- [Task objective]: The pictures are to be dropped, and the records below are to be restated word for word.

Stored data
%%

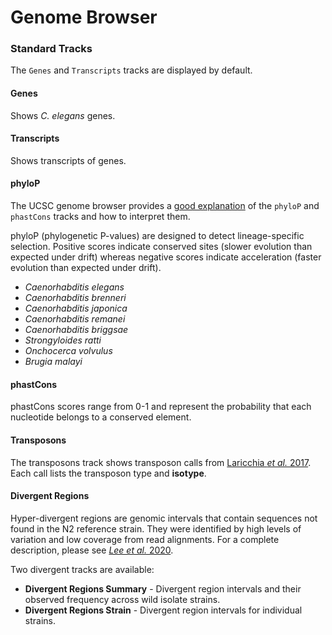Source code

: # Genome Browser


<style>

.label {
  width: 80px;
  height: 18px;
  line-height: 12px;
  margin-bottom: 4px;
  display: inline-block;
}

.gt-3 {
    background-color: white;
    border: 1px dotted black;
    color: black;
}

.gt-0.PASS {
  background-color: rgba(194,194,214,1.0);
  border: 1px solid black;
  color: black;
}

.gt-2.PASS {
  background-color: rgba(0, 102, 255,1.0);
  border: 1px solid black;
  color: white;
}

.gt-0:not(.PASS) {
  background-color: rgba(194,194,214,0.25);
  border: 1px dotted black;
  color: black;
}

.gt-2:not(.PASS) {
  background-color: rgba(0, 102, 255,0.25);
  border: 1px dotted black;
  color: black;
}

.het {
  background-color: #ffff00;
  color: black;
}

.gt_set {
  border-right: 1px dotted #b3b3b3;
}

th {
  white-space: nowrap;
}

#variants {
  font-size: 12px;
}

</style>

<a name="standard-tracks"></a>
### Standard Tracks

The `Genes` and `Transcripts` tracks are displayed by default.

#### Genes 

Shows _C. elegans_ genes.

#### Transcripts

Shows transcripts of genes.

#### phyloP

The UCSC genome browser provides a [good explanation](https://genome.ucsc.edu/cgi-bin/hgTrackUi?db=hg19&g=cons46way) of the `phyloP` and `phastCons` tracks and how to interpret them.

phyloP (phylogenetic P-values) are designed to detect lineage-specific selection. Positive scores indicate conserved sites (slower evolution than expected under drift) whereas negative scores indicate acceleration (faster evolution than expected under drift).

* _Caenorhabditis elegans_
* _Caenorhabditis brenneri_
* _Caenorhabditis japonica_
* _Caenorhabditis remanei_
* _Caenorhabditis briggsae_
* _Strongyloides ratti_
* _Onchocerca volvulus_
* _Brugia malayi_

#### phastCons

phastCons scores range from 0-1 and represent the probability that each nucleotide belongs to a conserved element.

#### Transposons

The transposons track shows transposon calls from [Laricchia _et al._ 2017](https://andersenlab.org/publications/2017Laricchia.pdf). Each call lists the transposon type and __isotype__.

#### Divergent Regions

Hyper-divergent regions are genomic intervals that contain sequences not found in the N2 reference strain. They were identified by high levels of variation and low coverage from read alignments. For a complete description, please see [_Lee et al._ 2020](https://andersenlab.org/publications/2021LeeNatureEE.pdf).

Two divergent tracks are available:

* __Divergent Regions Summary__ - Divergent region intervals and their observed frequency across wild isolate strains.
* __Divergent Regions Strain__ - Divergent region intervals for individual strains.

%%

- [Result of this exercise]:
Source code

: # Genome Browser


<style>

.label {
  width: 80px;
  height: 18px;
  line-height: 12px;
  margin-bottom: 4px;
  display: inline-block;
}

.gt-3 {
    background-color: white;
    border: 1px dotted black;
    color: black;
}

.gt-0.PASS {
  background-color: rgba(194,194,214,1.0);
  border: 1px solid black;
  color: black;
}

.gt-2.PASS {
  background-color: rgba(0, 102, 255,1.0);
  border: 1px solid black;
  color: white;
}

.gt-0:not(.PASS) {
  background-color: rgba(194,194,214,0.25);
  border: 1px dotted black;
  color: black;
}

.gt-2:not(.PASS) {
  background-color: rgba(0, 102, 255,0.25);
  border: 1px dotted black;
  color: black;
}

.het {
  background-color: #ffff00;
  color: black;
}

.gt_set {
  border-right: 1px dotted #b3b3b3;
}

th {
  white-space: nowrap;
}

#variants {
  font-size: 12px;
}

</style>

<a name="standard-tracks"></a>
### Standard Tracks

The `Genes` and `Transcripts` tracks are displayed by default.

#### Genes 

Shows _C. elegans_ genes.

#### Transcripts

Shows transcripts of genes.

#### phyloP

The UCSC genome browser provides a [good explanation](https://genome.ucsc.edu/cgi-bin/hgTrackUi?db=hg19&g=cons46way) of the `phyloP` and `phastCons` tracks and how to interpret them.

phyloP (phylogenetic P-values) are designed to detect lineage-specific selection. Positive scores indicate conserved sites (slower evolution than expected under drift) whereas negative scores indicate acceleration (faster evolution than expected under drift).

* _Caenorhabditis elegans_
* _Caenorhabditis brenneri_
* _Caenorhabditis japonica_
* _Caenorhabditis remanei_
* _Caenorhabditis briggsae_
* _Strongyloides ratti_
* _Onchocerca volvulus_
* _Brugia malayi_

#### phastCons

phastCons scores range from 0-1 and represent the probability that each nucleotide belongs to a conserved element.

#### Transposons

The transposons track shows transposon calls from [Laricchia _et al._ 2017](https://andersenlab.org/publications/2017Laricchia.pdf). Each call lists the transposon type and __isotype__.

#### Divergent Regions

Hyper-divergent regions are genomic intervals that contain sequences not found in the N2 reference strain. They were identified by high levels of variation and low coverage from read alignments. For a complete description, please see [_Lee et al._ 2020](https://andersenlab.org/publications/2021LeeNatureEE.pdf).

Two divergent tracks are available:

* __Divergent Regions Summary__ - Divergent region intervals and their observed frequency across wild isolate strains.
* __Divergent Regions Strain__ - Divergent region intervals for individual strains.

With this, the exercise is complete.